Each line that has the string "weakly" must be copied from the records below.

SUPPLIED MATERIAL
-------------------------

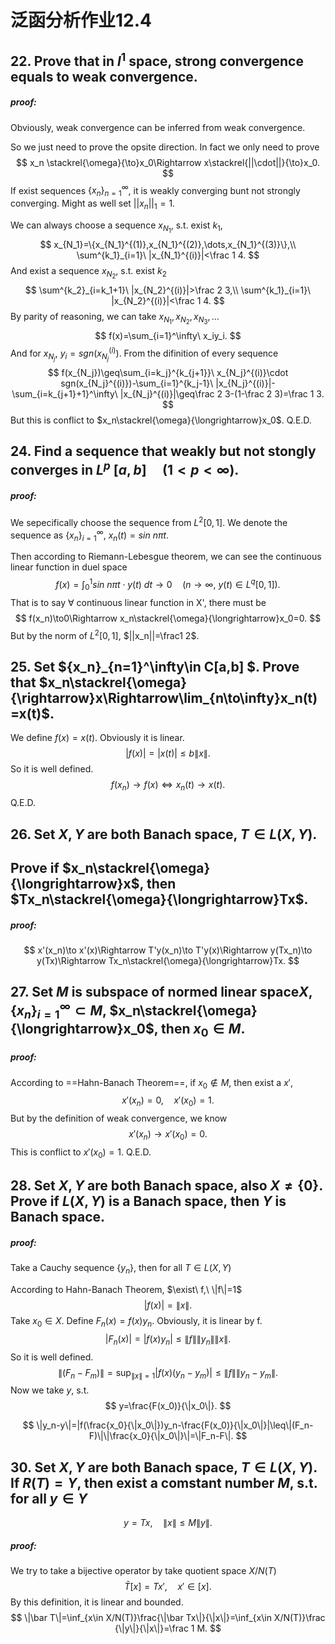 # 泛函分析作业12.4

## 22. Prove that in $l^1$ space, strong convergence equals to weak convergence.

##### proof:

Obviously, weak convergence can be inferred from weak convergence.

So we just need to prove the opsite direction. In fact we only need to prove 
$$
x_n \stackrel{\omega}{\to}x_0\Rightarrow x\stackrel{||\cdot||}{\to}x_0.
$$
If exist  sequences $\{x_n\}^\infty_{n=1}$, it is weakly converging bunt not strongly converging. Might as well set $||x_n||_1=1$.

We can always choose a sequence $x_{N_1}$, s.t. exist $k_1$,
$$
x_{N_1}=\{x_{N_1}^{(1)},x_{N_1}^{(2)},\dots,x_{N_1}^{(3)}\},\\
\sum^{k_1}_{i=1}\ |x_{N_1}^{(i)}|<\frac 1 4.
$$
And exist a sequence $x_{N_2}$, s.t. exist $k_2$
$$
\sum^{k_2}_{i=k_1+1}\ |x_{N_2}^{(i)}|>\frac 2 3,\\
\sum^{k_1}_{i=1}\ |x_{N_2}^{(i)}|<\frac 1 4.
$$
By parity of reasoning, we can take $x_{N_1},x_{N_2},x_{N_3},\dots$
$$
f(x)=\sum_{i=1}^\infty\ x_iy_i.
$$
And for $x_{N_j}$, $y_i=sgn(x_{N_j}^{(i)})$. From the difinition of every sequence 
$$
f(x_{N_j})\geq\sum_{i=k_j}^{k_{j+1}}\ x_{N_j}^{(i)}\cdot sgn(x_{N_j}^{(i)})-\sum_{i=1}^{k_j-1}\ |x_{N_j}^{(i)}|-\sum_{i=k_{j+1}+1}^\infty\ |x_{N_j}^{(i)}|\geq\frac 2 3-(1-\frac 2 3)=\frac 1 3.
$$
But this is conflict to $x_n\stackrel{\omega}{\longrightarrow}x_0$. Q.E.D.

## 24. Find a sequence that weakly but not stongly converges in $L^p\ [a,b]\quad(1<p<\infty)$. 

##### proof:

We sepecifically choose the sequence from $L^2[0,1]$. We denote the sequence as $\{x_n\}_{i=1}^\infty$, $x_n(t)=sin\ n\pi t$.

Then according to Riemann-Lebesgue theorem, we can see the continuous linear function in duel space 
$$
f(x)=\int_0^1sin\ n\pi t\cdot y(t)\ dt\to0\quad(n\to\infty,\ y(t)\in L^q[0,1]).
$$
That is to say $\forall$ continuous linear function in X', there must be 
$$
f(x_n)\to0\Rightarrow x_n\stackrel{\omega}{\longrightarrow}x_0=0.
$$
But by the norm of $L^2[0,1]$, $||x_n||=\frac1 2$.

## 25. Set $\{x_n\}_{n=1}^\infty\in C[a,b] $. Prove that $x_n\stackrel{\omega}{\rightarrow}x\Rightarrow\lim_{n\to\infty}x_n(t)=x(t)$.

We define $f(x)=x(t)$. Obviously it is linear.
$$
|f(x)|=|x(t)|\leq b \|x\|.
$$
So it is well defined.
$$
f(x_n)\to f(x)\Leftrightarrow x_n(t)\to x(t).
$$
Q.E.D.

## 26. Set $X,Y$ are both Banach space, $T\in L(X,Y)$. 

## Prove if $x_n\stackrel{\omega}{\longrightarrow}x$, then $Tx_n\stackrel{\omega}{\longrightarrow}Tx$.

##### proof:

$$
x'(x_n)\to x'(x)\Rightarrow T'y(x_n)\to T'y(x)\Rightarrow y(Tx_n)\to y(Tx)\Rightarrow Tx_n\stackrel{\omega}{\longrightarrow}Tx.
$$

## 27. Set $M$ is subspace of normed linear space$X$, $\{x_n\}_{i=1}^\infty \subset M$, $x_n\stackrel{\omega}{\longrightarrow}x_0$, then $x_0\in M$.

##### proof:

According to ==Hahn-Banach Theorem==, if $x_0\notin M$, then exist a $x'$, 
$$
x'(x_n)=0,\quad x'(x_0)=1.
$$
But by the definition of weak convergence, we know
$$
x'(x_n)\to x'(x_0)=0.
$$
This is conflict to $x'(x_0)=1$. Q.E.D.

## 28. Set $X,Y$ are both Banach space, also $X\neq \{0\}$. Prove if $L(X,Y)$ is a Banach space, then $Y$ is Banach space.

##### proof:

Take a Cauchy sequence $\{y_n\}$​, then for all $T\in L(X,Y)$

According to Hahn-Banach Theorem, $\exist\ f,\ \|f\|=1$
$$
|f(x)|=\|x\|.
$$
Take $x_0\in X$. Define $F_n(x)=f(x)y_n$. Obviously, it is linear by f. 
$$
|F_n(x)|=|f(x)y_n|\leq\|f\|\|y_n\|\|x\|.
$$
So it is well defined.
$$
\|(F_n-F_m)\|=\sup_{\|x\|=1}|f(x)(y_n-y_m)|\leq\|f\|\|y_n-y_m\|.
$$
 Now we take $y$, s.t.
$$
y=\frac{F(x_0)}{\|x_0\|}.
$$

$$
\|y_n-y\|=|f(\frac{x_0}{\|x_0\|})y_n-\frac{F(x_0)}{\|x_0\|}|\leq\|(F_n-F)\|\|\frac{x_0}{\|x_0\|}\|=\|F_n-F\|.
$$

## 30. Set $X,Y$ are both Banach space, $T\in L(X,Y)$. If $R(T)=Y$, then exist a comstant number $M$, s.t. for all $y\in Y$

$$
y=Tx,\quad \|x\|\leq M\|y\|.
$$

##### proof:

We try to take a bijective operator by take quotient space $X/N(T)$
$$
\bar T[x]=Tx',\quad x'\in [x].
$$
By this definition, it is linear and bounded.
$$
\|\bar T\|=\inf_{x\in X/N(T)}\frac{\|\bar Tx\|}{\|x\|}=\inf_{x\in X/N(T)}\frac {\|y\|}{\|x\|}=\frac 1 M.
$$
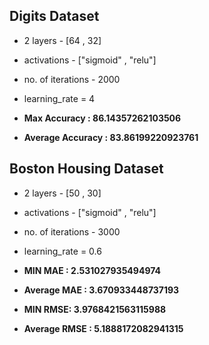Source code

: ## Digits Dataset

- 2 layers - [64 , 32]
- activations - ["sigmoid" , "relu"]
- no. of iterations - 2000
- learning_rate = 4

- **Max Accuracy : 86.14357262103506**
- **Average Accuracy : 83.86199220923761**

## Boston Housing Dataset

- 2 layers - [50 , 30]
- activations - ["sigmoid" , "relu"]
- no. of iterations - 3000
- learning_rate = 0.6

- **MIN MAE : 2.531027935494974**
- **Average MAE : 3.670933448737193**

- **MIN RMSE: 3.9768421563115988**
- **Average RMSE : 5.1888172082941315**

-------------------------

FINISHED TASK
If exist  sequences $\{x_n\}^\infty_{n=1}$, it is weakly converging bunt not strongly converging. Might as well set $||x_n||_1=1$.
## 24. Find a sequence that weakly but not stongly converges in $L^p\ [a,b]\quad(1<p<\infty)$. 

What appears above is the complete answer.